Herne. Der „Faust“ gilt als bedeutendster deutscher Theaterpreis. Warum sich diesmal gleich zwei Herner Hoffnung auf die Auszeichnung machen können.
Mit dem Stück „Trial & Error“ – Versuch und Irrtum – haben das Herner Theater Kohlenpott und das Bochumer Projekt Urbanatix am 2. Juli 2021 in ihrer ersten gemeinsamen Produktion Premiere in den Flottmann-Hallen gefeiert. Dieser künstlerische Versuch war alles andere als ein Irrtum: Regisseur Frank Hörner ist jetzt gemeinsam mit seinem Bochumer Kollegen Christian Eggert für den „Faust“ nominiert worden, den wohl bedeutendsten deutschen Theaterpreis.
Die persönliche Benachrichtigung durch den Preisstifter Deutscher Bühnenverein habe ihn schon vor Wochen per Mail in seinem Lieblings-Strandcafé in den Niederlanden erreicht, erzählt der 56-Jährige am Freitag im Gespräch mit der WAZ. Die Mail ging insgesamt dreimal raus: „Trial & Error - die Lust am Scheitern“ – so der vollständige Titel – konkurriert in der Rubrik „Inszenierung Theater für junges Publikum“ mit Stücken der großen Player Deutsches Theater Berlin und Theater Junge Generation, einer in Dresden beheimateten Kultureinrichtung des Freistaates Sachsen.

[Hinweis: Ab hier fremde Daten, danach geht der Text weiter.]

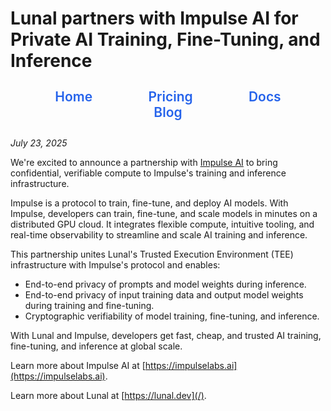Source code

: # Lunal partners with Impulse AI for Private AI Training, Fine-Tuning, and Inference

<div align="center" style="margin: 2em 0;">
  <nav style="font-size: 1.5em; font-weight: 600;">
    <a href="/README.md" style="text-decoration: none; margin: 0 2em; color: #2563eb; transition: color 0.3s ease;">Home</a>
    <a href="/pricing.md" style="text-decoration: none; margin: 0 2em; color: #2563eb; transition: color 0.3s ease;">Pricing</a>
    <a href="/docs/README.md" style="text-decoration: none; margin: 0 2em; color: #2563eb; transition: color 0.3s ease;">Docs</a>
    <a href="/blog/README.md" style="text-decoration: none; margin: 0 2em; color: #2563eb; transition: color 0.3s ease;">Blog</a>
  </nav>
</div>

*July 23, 2025*

We're excited to announce a partnership with [Impulse AI](https://impulselabs.ai/) to bring confidential, verifiable compute to Impulse's training and inference infrastructure.

Impulse is a protocol to train, fine-tune, and deploy AI models. With Impulse, developers can train, fine-tune, and scale models in minutes on a distributed GPU cloud. It integrates flexible compute, intuitive tooling, and real-time observability to streamline and scale AI training and inference.

This partnership unites Lunal's Trusted Execution Environment (TEE) infrastructure with Impulse's protocol and enables:

- End-to-end privacy of prompts and model weights during inference.
- End-to-end privacy of input training data and output model weights during training and fine-tuning.
- Cryptographic verifiability of model training, fine-tuning, and inference.

With Lunal and Impulse, developers get fast, cheap, and trusted AI training, fine-tuning, and inference at global scale.

Learn more about Impulse AI at [https://impulselabs.ai](https://impulselabs.ai).

Learn more about Lunal at [https://lunal.dev](/).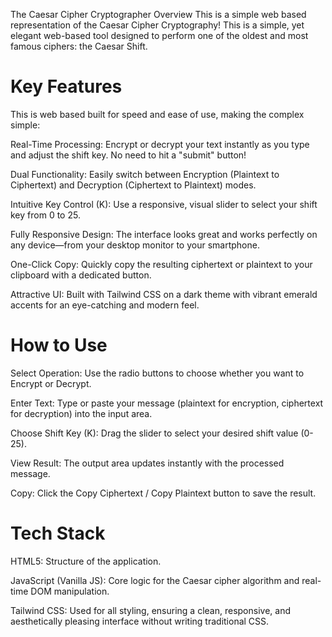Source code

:  The Caesar Cipher Cryptographer
 Overview
This is a simple web based representation of the Caesar Cipher Cryptography! This is a simple, yet elegant web-based tool designed to perform one of the oldest and most famous ciphers: the Caesar Shift.



# Key Features
This is web based  built for speed and ease of use, making the complex simple:

 Real-Time Processing: Encrypt or decrypt your text instantly as you type and adjust the shift key. No need to hit a "submit" button!

 Dual Functionality: Easily switch between Encryption (Plaintext to Ciphertext) and Decryption (Ciphertext to Plaintext) modes.

Intuitive Key Control (K): Use a responsive, visual slider to select your shift key from 0 to 25.

 Fully Responsive Design: The interface looks great and works perfectly on any device—from your desktop monitor to your smartphone.

 One-Click Copy: Quickly copy the resulting ciphertext or plaintext to your clipboard with a dedicated button.

 Attractive UI: Built with Tailwind CSS on a dark theme with vibrant emerald accents for an eye-catching and modern feel.

# How to Use
Select Operation: Use the radio buttons to choose whether you want to Encrypt or Decrypt.

Enter Text: Type or paste your message (plaintext for encryption, ciphertext for decryption) into the input area.

Choose Shift Key (K): Drag the slider to select your desired shift value (0-25).

View Result: The output area updates instantly with the processed message.

Copy: Click the Copy Ciphertext / Copy Plaintext button to save the result.


# Tech Stack

HTML5: Structure of the application.

JavaScript (Vanilla JS): Core logic for the Caesar cipher algorithm and real-time DOM manipulation.

Tailwind CSS: Used for all styling, ensuring a clean, responsive, and aesthetically pleasing interface without writing traditional CSS.

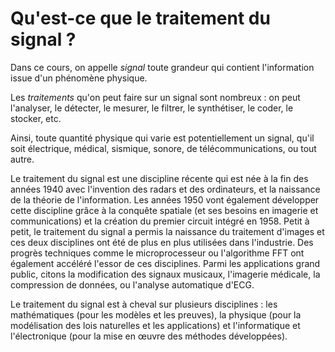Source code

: # Qu'est-ce que le traitement du signal ?

Dans ce cours, on appelle _signal_ toute grandeur
qui contient l'information issue d'un phénomène physique.

Les _traitements_ qu'on peut faire sur un signal sont nombreux :
on peut l'analyser, le détecter, le mesurer, le filtrer, le synthétiser, le coder, le stocker, etc.

Ainsi, toute quantité physique qui varie est potentiellement un signal, qu'il soit électrique,
médical, sismique, sonore, de télécommunications, ou tout autre.

Le traitement du signal est une discipline récente qui est née à la fin des années 1940
avec l'invention des radars et des ordinateurs, et la naissance de la théorie de l'information.
Les années 1950 vont également développer cette discipline grâce à la conquête spatiale
(et ses besoins en imagerie et communications)
et la création du premier circuit intégré en 1958.
Petit à petit, le traitement du signal a permis la naissance du traitement d'images
et ces deux disciplines ont été de plus en plus utilisées dans l'industrie.
Des progrès techniques comme le microprocesseur ou l'algorithme FFT
ont également accéléré l'essor de ces disciplines.
Parmi les applications grand public, citons la modification des signaux musicaux,
l'imagerie médicale, la compression de données, ou l'analyse automatique d'ECG.

Le traitement du signal est à cheval sur plusieurs disciplines :
les mathématiques (pour les modèles et les preuves),
la physique (pour la modélisation des lois naturelles et les applications)
et l'informatique et l'électronique (pour la mise en œuvre des méthodes développées).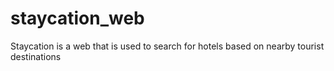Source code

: # staycation_web
Staycation is a web that is used to search for hotels based on nearby tourist destinations
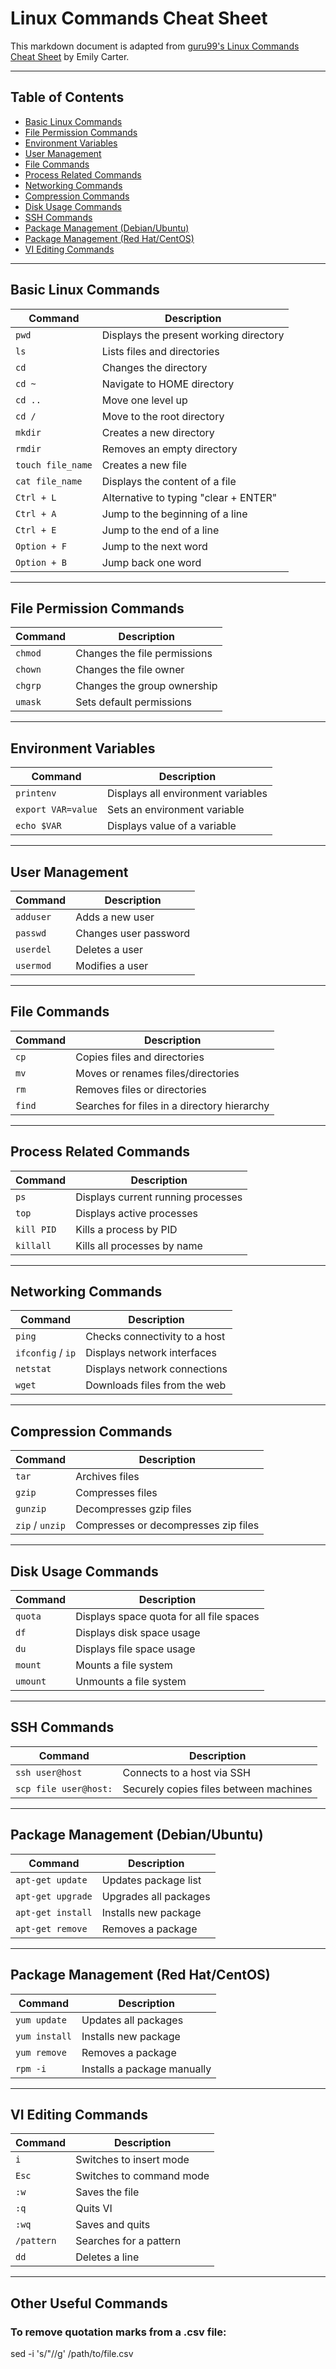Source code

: # Linux Commands Cheat Sheet

This markdown document is adapted from [guru99's Linux Commands Cheat Sheet](https://www.guru99.com/linux-commands-cheat-sheet.html) by Emily Carter.

---

## Table of Contents

* [Basic Linux Commands](#basic-linux-commands)
* [File Permission Commands](#file-permission-commands)
* [Environment Variables](#environment-variables)
* [User Management](#user-management)
* [File Commands](#file-commands)
* [Process Related Commands](#process-related-commands)
* [Networking Commands](#networking-commands)
* [Compression Commands](#compression-commands)
* [Disk Usage Commands](#disk-usage-commands)
* [SSH Commands](#ssh-commands)
* [Package Management (Debian/Ubuntu)](#package-management-debianubuntu)
* [Package Management (Red Hat/CentOS)](#package-management-red-hatcentos)
* [VI Editing Commands](#vi-editing-commands)

---

## Basic Linux Commands

| Command           | Description                            |
| ----------------- | -------------------------------------- |
| `pwd`             | Displays the present working directory |
| `ls`              | Lists files and directories            |
| `cd`              | Changes the directory                  |
| `cd ~`            | Navigate to HOME directory             |
| `cd ..`           | Move one level up                      |
| `cd /`            | Move to the root directory             |
| `mkdir`           | Creates a new directory                |
| `rmdir`           | Removes an empty directory             |
| `touch file_name` | Creates a new file                     |
| `cat file_name`   | Displays the content of a file         |
| `Ctrl + L`        | Alternative to typing "clear + ENTER"  |
| `Ctrl + A`        | Jump to the beginning of a line        |
| `Ctrl + E`        | Jump to the end of a line              |
| `Option + F`      | Jump to the next word                  |
| `Option + B`      | Jump back one word                     |


---

## File Permission Commands

| Command | Description                  |
| ------- | ---------------------------- |
| `chmod` | Changes the file permissions |
| `chown` | Changes the file owner       |
| `chgrp` | Changes the group ownership  |
| `umask` | Sets default permissions     |

---

## Environment Variables

| Command            | Description                        |
| ------------------ | ---------------------------------- |
| `printenv`         | Displays all environment variables |
| `export VAR=value` | Sets an environment variable       |
| `echo $VAR`        | Displays value of a variable       |

---

## User Management

| Command   | Description           |
| --------- | --------------------- |
| `adduser` | Adds a new user       |
| `passwd`  | Changes user password |
| `userdel` | Deletes a user        |
| `usermod` | Modifies a user       |

---

## File Commands

| Command | Description                                 |
| ------- | ------------------------------------------- |
| `cp`    | Copies files and directories                |
| `mv`    | Moves or renames files/directories          |
| `rm`    | Removes files or directories                |
| `find`  | Searches for files in a directory hierarchy |

---

## Process Related Commands

| Command    | Description                        |
| ---------- | ---------------------------------- |
| `ps`       | Displays current running processes |
| `top`      | Displays active processes          |
| `kill PID` | Kills a process by PID             |
| `killall`  | Kills all processes by name        |

---

## Networking Commands

| Command           | Description                   |
| ----------------- | ----------------------------- |
| `ping`            | Checks connectivity to a host |
| `ifconfig` / `ip` | Displays network interfaces   |
| `netstat`         | Displays network connections  |
| `wget`            | Downloads files from the web  |

---

## Compression Commands

| Command         | Description                          |
| --------------- | ------------------------------------ |
| `tar`           | Archives files                       |
| `gzip`          | Compresses files                     |
| `gunzip`        | Decompresses gzip files              |
| `zip` / `unzip` | Compresses or decompresses zip files |

---

## Disk Usage Commands

| Command  | Description                              |
| -------- | ---------------------------------------- |
| `quota`  | Displays space quota for all file spaces |
| `df`     | Displays disk space usage                |
| `du`     | Displays file space usage                |
| `mount`  | Mounts a file system                     |
| `umount` | Unmounts a file system                   |

---

## SSH Commands

| Command               | Description                            |
| --------------------- | -------------------------------------- |
| `ssh user@host`       | Connects to a host via SSH             |
| `scp file user@host:` | Securely copies files between machines |

---

## Package Management (Debian/Ubuntu)

| Command           | Description           |
| ----------------- | --------------------- |
| `apt-get update`  | Updates package list  |
| `apt-get upgrade` | Upgrades all packages |
| `apt-get install` | Installs new package  |
| `apt-get remove`  | Removes a package     |

---

## Package Management (Red Hat/CentOS)

| Command       | Description                 |
| ------------- | --------------------------- |
| `yum update`  | Updates all packages        |
| `yum install` | Installs new package        |
| `yum remove`  | Removes a package           |
| `rpm -i`      | Installs a package manually |

---

## VI Editing Commands

| Command    | Description              |
| ---------- | ------------------------ |
| `i`        | Switches to insert mode  |
| `Esc`      | Switches to command mode |
| `:w`       | Saves the file           |
| `:q`       | Quits VI                 |
| `:wq`      | Saves and quits          |
| `/pattern` | Searches for a pattern   |
| `dd`       | Deletes a line           |

---

## Other Useful Commands

### To remove quotation marks from a .csv file:

sed -i 's/"//g' /path/to/file.csv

„Ich freue mich wahnsinnig“, sagt Hörner. Angesichts der Bedeutung des Preises fühle er sich bereits als Gewinner: „Die Nominierung ist schon eine Auszeichnung – gerade für ein so kleines Theater. Den Preis zu bekommen, das wäre dann die Kirsche auf der Torte.“
Ihnen sei schon vor der Premiere in den Flottmann-Hallen klar gewesen, dass es sich hier um etwas Besonderes handele. Die Verbindung von modernem Zirkus, urbanem Tanz und Theater in einem Stück habe es „meines Wissens für ein junges Publikum noch nicht gegeben“, erklärt Hörner, der mit Gabriele Kloke das Theater Kohlenpott seit 2005 leitet. Fortsetzung folgt: 2024 soll es wie bei „Trial & Error“ eine Co-Produktion mit Urbanatix in Herne geben. Und bereits 2023 werde er persönlich als Regisseur beim Urbanatix-Stück „Essence“ mitwirken.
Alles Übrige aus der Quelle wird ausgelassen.